Frigyes Karinthy : "Souvenirs de Budapest"
le chien va son chemin[1]
Je l’aperçois au
début de l'avenue Rákóczi. Son visage est parcouru
par un sourire particulier, hésitant et gêné, son chapeau
est fixé de guingois, toute son apparence reflète la dissimulation
d'un délabrement effrayé comme si elle avait oublié
quelque chose, ou elle aurait voulu poser une question, mais aurait
changé d'avis et ne l'aurait pas posée.
Une sangle étroite est
enroulée à une de ses mains, un petit chien noir appartient
à la sangle. Cette laisse se tend, elle tiraille la main de
madame : le petit chien a couru pour flairer quelque chose. La gêne
fait sourire Madame, elle scrute discrètement les fenêtres
supérieures de l'immeuble voisin. Le chien change soudain d'avis, il
tourne dans la rue Miksa. Tous deux disparaissent.
Un quart d'heure plus tard je les
aperçois de nouveau. Je vois d'abord le chien qui jaillit d'un porche,
puis Madame le suit. Je me mets à les observer. Le chien
réfléchit puis, comme s'il avait pris une décision, il
entreprend la traversée de la rue. Une fois sur le trottoir d'en face il
change d'avis, il flaire un portail mais il préfère foncer
directement vers la rue Király. Il a dû
avoir l'idée de rendre visite à une connaissance. Madame le suit
avec toujours le même sourire gêné. Nous nous croisons
à un carrefour, nous échangeons un regard, le sien, vexé,
que j'ai attrapé à la volée a l'air d'exprimer :
- Qu'est-ce que vous avez
à me regarder ? J'ai à faire par ici. J'ai à faire
dans la rue Király ; pourquoi ne
pourrais-je pas avoir à faire dans la rue Király ?
J'ai tout à l'heure traversé la rue comme ça, j'aime bien
traverser les rues de temps en temps.
Elle ne peut pas poursuivre, le
chien a brusquement fait demi-tour. Il grimpe sur le marchepied d'un tramway.

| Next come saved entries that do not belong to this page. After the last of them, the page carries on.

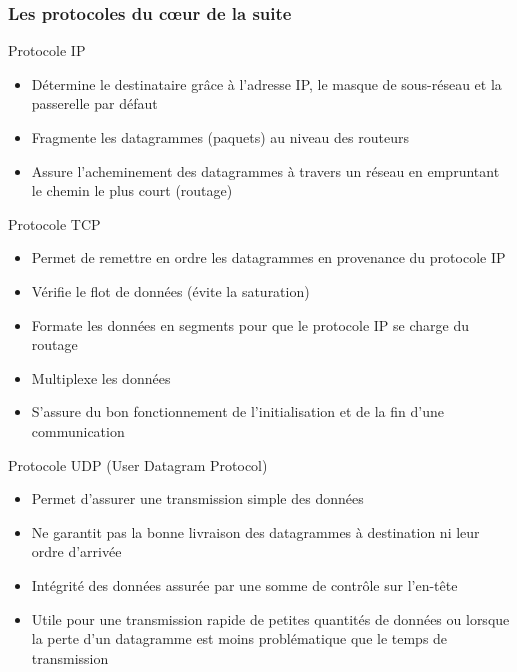 \documentclass{beamer}
\begin{document}
\begin{frame}[allowframebreaks]
    \frametitle{Les protocoles du cœur de la suite}
        \begin{block}{Protocole IP}
            \begin{itemize}
                \item Détermine le destinataire grâce à l'adresse IP, le masque de sous-réseau et la passerelle par défaut
                \item Fragmente les datagrammes (paquets) au niveau des routeurs
                \item Assure l'acheminement des datagrammes à travers un réseau en empruntant le chemin le plus court (routage)
            \end{itemize}
        \end{block}
        
        \begin{block}{Protocole TCP}
            \begin{itemize}
                \item Permet de remettre en ordre les datagrammes en provenance du protocole IP
                \item Vérifie le flot de données (évite la saturation)
                \item Formate les données en segments pour que le protocole IP se charge du routage
                \item Multiplexe les données
                \item S'assure du bon fonctionnement de l'initialisation et de la fin d'une communication
            \end{itemize}
        \end{block}
        
        \begin{block}{Protocole UDP (User Datagram Protocol)}
            \begin{itemize}
                \item Permet d'assurer une transmission simple des données
                \item Ne garantit pas la bonne livraison des datagrammes à destination ni leur ordre d'arrivée
                \item Intégrité des données assurée par une somme de contrôle sur l'en-tête
                \item Utile pour une transmission rapide de petites quantités de données ou lorsque la perte d'un datagramme est moins problématique que le temps de transmission
            \end{itemize}
        \end{block}
    
\end{frame}
\end{document}
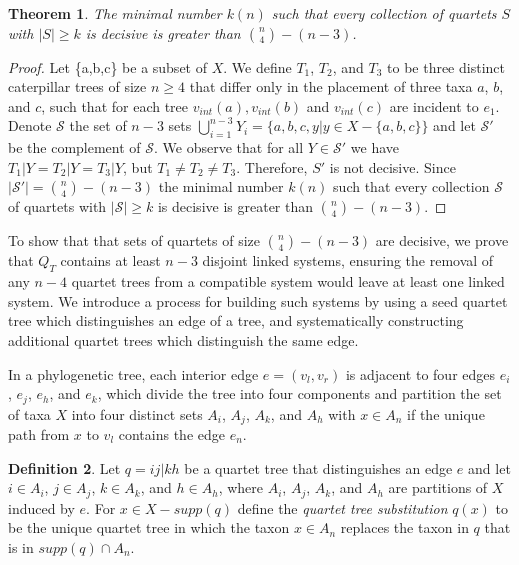 \documentclass[final,3p,times]{elsarticle}
\newtheorem{thm}{Theorem}[section]
\theoremstyle{definition}
\newtheorem{defn}[thm]{Definition}
\theoremstyle{remark}
\begin{document}
\begin{thm}
The minimal number $k(n)$ such that every collection of quartets $S$  with $|S| \geq k$ is decisive is greater than ${n \choose 4} - (n-3)$.
\label{ge}
\end{thm}
\begin{proof} 
Let \{a,b,c\} be a subset of $X$. We define $T_1$, $T_2$, and $T_3$ to be three distinct caterpillar trees of size $n \geq 4$ that differ only in the placement of three taxa $a$, $b$, and $c$, such that for each tree $v_{int}(a), v_{int}(b)$ and $v_{int}(c)$ are incident to $e_1$. Denote $\mathcal{S}$ the set of $n-3$ sets $\displaystyle\bigcup_{i=1}^{n-3}Y_i=\{a,b,c,y|y \in X-\{a,b,c\}\}$ and let $\mathcal{S'}$ be the complement of $\mathcal{S}$. We observe that for all $Y\in \mathcal{S'}$ we have $T_1|Y=T_2|Y=T_3|Y$, but $T_1 \neq T_2 \neq T_3$.  Therefore, $S'$ is not decisive.  Since $|\mathcal{S'}|={n \choose 4} - (n-3)$ the minimal number $k(n)$ such that every collection $\mathcal{S}$ of quartets with $|\mathcal{S}| \geq k$ is decisive is greater than ${n \choose 4} - (n-3)$.
\end{proof}

To show that that sets of quartets of size ${n \choose 4} - (n-3)$ are decisive, we prove that $Q_T$  contains at least $n-3$ disjoint linked systems, ensuring the removal of any $n-4$ quartet trees from a compatible system would leave at least one linked system. We introduce a process for building such systems by using a seed quartet tree which distinguishes an edge of a tree, and systematically constructing additional quartet trees which distinguish the same edge.

In a phylogenetic tree, each interior edge $e=(v_l,v_r)$ is adjacent to four edges $e_i$, $e_j$, $e_h$, and $e_k$, which divide the tree into four components and partition the set of taxa $X$ into four distinct sets $A_i$, $A_j$, $A_k$, and $A_h$ with $x \in A_n$ if the unique path from $x$ to $v_l$ contains the edge $e_n$. 

\begin{defn} Let $q=ij|kh$ be a quartet tree that distinguishes an edge $e$ and let $i \in A_i$, $j \in A_j$, $k \in A_k$, and $h \in A_h$, where $A_i$, $A_j$, $A_k$, and $A_h$ are partitions of $X$ induced by $e$. For $x\in X - supp(q)$  define the \emph{quartet tree substitution} $q(x)$ to be the unique quartet tree in which the taxon $x \in A_n$ replaces the taxon in $q$ that is in $supp(q) \cap A_n$.
\end{defn}
\end{document}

Il traverse la plate-forme et descend de l'autre côté. Tout
à coup il entreprend de poursuivre un chat. Ils se mettent à
courir. Madame est légèrement essoufflée, mais son regard
dit : « J'ai envie de courir, voyez-vous ? Je cours, c'est
bon pour la santé. »
Mais le chat grimpe à un
arbre. Le chien jappe contre l'arbre pendant une demi-heure. Ils courent autour
de l'arbre, très en colère. Ils grognent et il jappe. Je n'en
peux plus, je les quitte.
Deux heures plus tard je les
revois une dernière fois dans le quartier de Józsefváros.
J’entends des jappements furieux depuis un soupirail. Madame est à
genoux devant le soupirail, elle voudrait s'y engouffrer, mais son chapeau l'en
empêche. Elle tend son bras vers l'intérieur, la laisse est toute
tendue dessus. On entend toujours de l'intérieur le jappement furieux du
chien qui dit : "Alors, qu'est-ce qu'on attend ? Tu arrives
enfin ? J'attends, moi ! Poutz, poutz."
Poutz,
poutz, jappe-t-il.
Je m'approche et j'attrape le
bras de la dame. Mes yeux sont embués de larmes.
- Madame, vous ne pouvez
plus supporter cet esclavage. Il n'a pas le droit de vous tirailler, de vous
traiter de cette façon. Manifestement il se moque de vous. Et d'abord,
pourquoi ne lui mettez-vous pas une muselière ?
Elle éclate en sanglots.
Puis elle balbutie en étouffant :
- Que faire ? Ma sœur
m'a confié son chien et j'ai oublié comment il s'appelle.